I need the entries printed again word for word, without the images.

Task inputs
┄┄┄┄┄┄┄┄┄┄
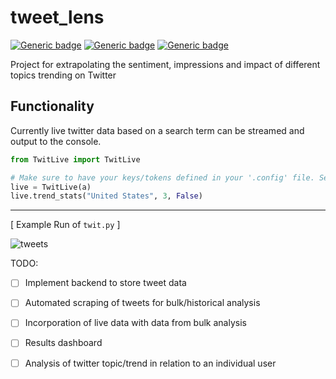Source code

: # tweet_lens
[![Generic badge](https://img.shields.io/badge/Licence-MIT-blue.svg)](https://shields.io/)
[![Generic badge](https://img.shields.io/badge/Maintained-yes-green.svg)](https://shields.io/)
[![Generic badge](https://img.shields.io/badge/Python-3.10.6-yellow.svg)](https://shields.io/)

Project for extrapolating the sentiment, impressions and impact of different topics trending on Twitter

## Functionality
Currently live twitter data based on a search term can be streamed and output to the console.
```python
from TwitLive import TwitLive

# Make sure to have your keys/tokens defined in your '.config' file. See example file for details
live = TwitLive(a)
live.trend_stats("United States", 3, False)

```

---
[ Example Run of `twit.py` ]

![tweets](https://user-images.githubusercontent.com/38412172/197245058-916f99d9-5c0d-437d-80e3-158a8e3af039.png)


TODO:
  - [ ] Implement backend to store tweet data
  - [ ] Automated scraping of tweets for bulk/historical analysis
  - [ ] Incorporation of live data with data from bulk analysis
  - [ ] Results dashboard
  - [ ] Analysis of twitter topic/trend in relation to an individual user
  
  
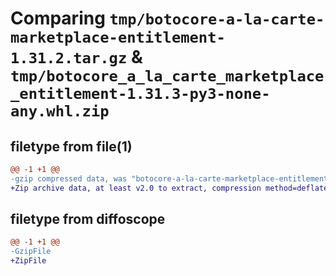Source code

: # Comparing `tmp/botocore-a-la-carte-marketplace-entitlement-1.31.2.tar.gz` & `tmp/botocore_a_la_carte_marketplace_entitlement-1.31.3-py3-none-any.whl.zip`

## filetype from file(1)

```diff
@@ -1 +1 @@
-gzip compressed data, was "botocore-a-la-carte-marketplace-entitlement-1.31.2.tar", last modified: Wed Jul 12 01:44:48 2023, max compression
+Zip archive data, at least v2.0 to extract, compression method=deflate
```

## filetype from diffoscope

```diff
@@ -1 +1 @@
-GzipFile
+ZipFile
```

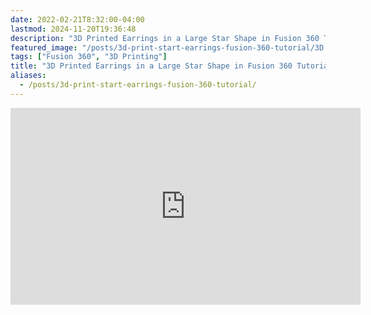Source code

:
 ```yaml
---
date: 2022-02-21T8:32:00-04:00
lastmod: 2024-11-20T19:36:48
description: "3D Printed Earrings in a Large Star Shape in Fusion 360 Tutorial"
featured_image: "/posts/3d-print-start-earrings-fusion-360-tutorial/3D Print Star Earings Title.jpg"
tags: ["Fusion 360", "3D Printing"]
title: "3D Printed Earrings in a Large Star Shape in Fusion 360 Tutorial"
aliases:
  - /posts/3d-print-start-earrings-fusion-360-tutorial/
---
```


<div class="iframe-16-9-container">
<iframe class="youTubeIframe" width="560" height="315" src="https://www.youtube.com/embed/TkMQeYTz0wo?rel=0" title="YouTube video player" frameborder="0" allow="accelerometer; autoplay; clipboard-write; encrypted-media; gyroscope; picture-in-picture; web-share" allowfullscreen></iframe>
</div>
┄┄┄┄┄┄┄┄┄┄
Solution to this task
Source code

: # tweet_lens
[![Generic badge](https://img.shields.io/badge/Licence-MIT-blue.svg)](https://shields.io/)
[![Generic badge](https://img.shields.io/badge/Maintained-yes-green.svg)](https://shields.io/)
[![Generic badge](https://img.shields.io/badge/Python-3.10.6-yellow.svg)](https://shields.io/)

Project for extrapolating the sentiment, impressions and impact of different topics trending on Twitter

## Functionality
Currently live twitter data based on a search term can be streamed and output to the console.
```python
from TwitLive import TwitLive

# Make sure to have your keys/tokens defined in your '.config' file. See example file for details
live = TwitLive(a)
live.trend_stats("United States", 3, False)

```

---
[ Example Run of `twit.py` ]

![tweets](https://user-images.githubusercontent.com/38412172/197245058-916f99d9-5c0d-437d-80e3-158a8e3af039.png)


TODO:
  - [ ] Implement backend to store tweet data
  - [ ] Automated scraping of tweets for bulk/historical analysis
  - [ ] Incorporation of live data with data from bulk analysis
  - [ ] Results dashboard
  - [ ] Analysis of twitter topic/trend in relation to an individual user
  
  
Source code

: # Comparing `tmp/botocore-a-la-carte-marketplace-entitlement-1.31.2.tar.gz` & `tmp/botocore_a_la_carte_marketplace_entitlement-1.31.3-py3-none-any.whl.zip`

## filetype from file(1)

```diff
@@ -1 +1 @@
-gzip compressed data, was "botocore-a-la-carte-marketplace-entitlement-1.31.2.tar", last modified: Wed Jul 12 01:44:48 2023, max compression
+Zip archive data, at least v2.0 to extract, compression method=deflate
```

## filetype from diffoscope

```diff
@@ -1 +1 @@
-GzipFile
+ZipFile
```

Source code

:
 ```yaml
---
date: 2022-02-21T8:32:00-04:00
lastmod: 2024-11-20T19:36:48
description: "3D Printed Earrings in a Large Star Shape in Fusion 360 Tutorial"
featured_image: "/posts/3d-print-start-earrings-fusion-360-tutorial/3D Print Star Earings Title.jpg"
tags: ["Fusion 360", "3D Printing"]
title: "3D Printed Earrings in a Large Star Shape in Fusion 360 Tutorial"
aliases:
  - /posts/3d-print-start-earrings-fusion-360-tutorial/
---
```


<div class="iframe-16-9-container">
<iframe class="youTubeIframe" width="560" height="315" src="https://www.youtube.com/embed/TkMQeYTz0wo?rel=0" title="YouTube video player" frameborder="0" allow="accelerometer; autoplay; clipboard-write; encrypted-media; gyroscope; picture-in-picture; web-share" allowfullscreen></iframe>
</div>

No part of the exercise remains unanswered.